A scientific article usually has a good structure. The structure helps to guide both readers and journal editors. It also allows differentiated assessment of text reuse occurring in different sections of the article. Considering the wide use of
plagiarism detectors in scientific practice, the task of automatic structure extraction from scientific articles becomes relevant in
the plagiarism detection process. Most of the published articles and theses consist of the following sections: title, contents,
introduction, methods, results and discussion, conclusions, bibliography, and appendices. In this paper we present a method
to extract the structure of the scientific documents. Our solution processes formatted documents (pdf, doc, docx), extracts the text layer and the layout from them and outputs the borders of the aforementioned sections within the text layer. To identify section borders we use histogram-based gradient boosting trees. Some of the detected sections, namely introduction, methods, results and discussion, comprise the well-known IMRAD organizational structure of documents. Our solution is multilingual and can be scaled to support more languages by an unsupervised approach.

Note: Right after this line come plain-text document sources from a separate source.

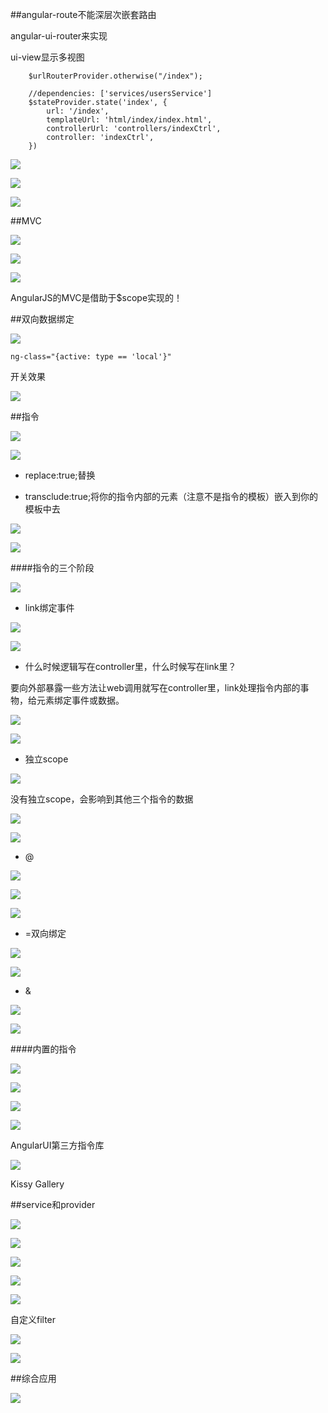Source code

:##angular-route不能深层次嵌套路由

angular-ui-router来实现

ui-view显示多视图

```
    $urlRouterProvider.otherwise("/index");

    //dependencies: ['services/usersService']
    $stateProvider.state('index', {
        url: '/index',
        templateUrl: 'html/index/index.html',
        controllerUrl: 'controllers/indexCtrl',
        controller: 'indexCtrl',
    })
```

![](/assets/360截图20171017110618448.jpg)

![](/assets/360截图20171017110701608.jpg)

![](/assets/360截图20171017132728771.jpg)








##MVC

![](/assets/360截图20171017004250713.jpg)

![](/assets/360截图20171017004323275.jpg)

![](/assets/360截图20171018015306582.jpg)

AngularJS的MVC是借助于$scope实现的！




##双向数据绑定

![](/assets/360截图20171018003149368.jpg)

`ng-class="{active: type == 'local'}"`

开关效果

![](/assets/360截图20171018004927640.jpg)






##指令

![](/assets/360截图20171017005328673.jpg)

![](/assets/360截图20171017005650340.jpg)

- replace:true;替换

- transclude:true;将你的指令内部的元素（注意不是指令的模板）嵌入到你的模板中去

![](/assets/360截图20171017235516304.jpg)

![](/assets/360截图20171017005717001.jpg)




####指令的三个阶段

![](/assets/360截图20171017010207515.jpg)

- link绑定事件

![](/assets/360截图20171017011010698.jpg)

![](/assets/360截图20171017011215921.jpg)

- 什么时候逻辑写在controller里，什么时候写在link里？

要向外部暴露一些方法让web调用就写在controller里，link处理指令内部的事物，给元素绑定事件或数据。

![](/assets/360截图20171018002013021.jpg)

![](/assets/360截图20171018002028187.jpg)





- 独立scope

![](/assets/360截图20171018002741127.jpg)

没有独立scope，会影响到其他三个指令的数据

![](/assets/360截图20171017144844105.jpg)

![](/assets/360截图20171017145011097.jpg)


- @

![](/assets/360截图20171017145205348.jpg)

![](/assets/360截图20171017145220209.jpg)

![](/assets/360截图20171017145419799.jpg)




- =双向绑定

![](/assets/360截图20171017145740184.jpg)

![](/assets/360截图20171017145707799.jpg)



- &

![](/assets/360截图20171017150146523.jpg)

![](/assets/360截图20171017150203475.jpg)


####内置的指令

![](/assets/360截图20171018003005085.jpg)

![](/assets/360截图20171017150944648.jpg)

![](/assets/360截图20171017151401990.jpg)

![](/assets/360截图20171017151622357.jpg)


AngularUI第三方指令库

![](/assets/360截图20171017153047109.jpg)


Kissy Gallery






##service和provider

![](/assets/360截图20171017164640527.jpg)

![](/assets/360截图20171017171148370.jpg)

![](/assets/360截图20171017172020462.jpg)

![](/assets/360截图20171017172458304.jpg)

![](/assets/360截图20171017172731394.jpg)

自定义filter

![](/assets/360截图20171017173412086.jpg)

![](/assets/360截图20171017173747421.jpg)






##综合应用

![](/assets/360截图20171017174449020.jpg)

We are also presenting a new custom dataset that consists of 73 documents with labeled sections in 30 languages. The solution achieves 0.87 average precision and 0.75 average recall per section on the dataset. The developed approach is used to determine the structure of articles in the production environment. It processes more than 55 pages per second on 1 CPU and is very helpful in tasks like table extraction, annotation extraction and machine generated text detection.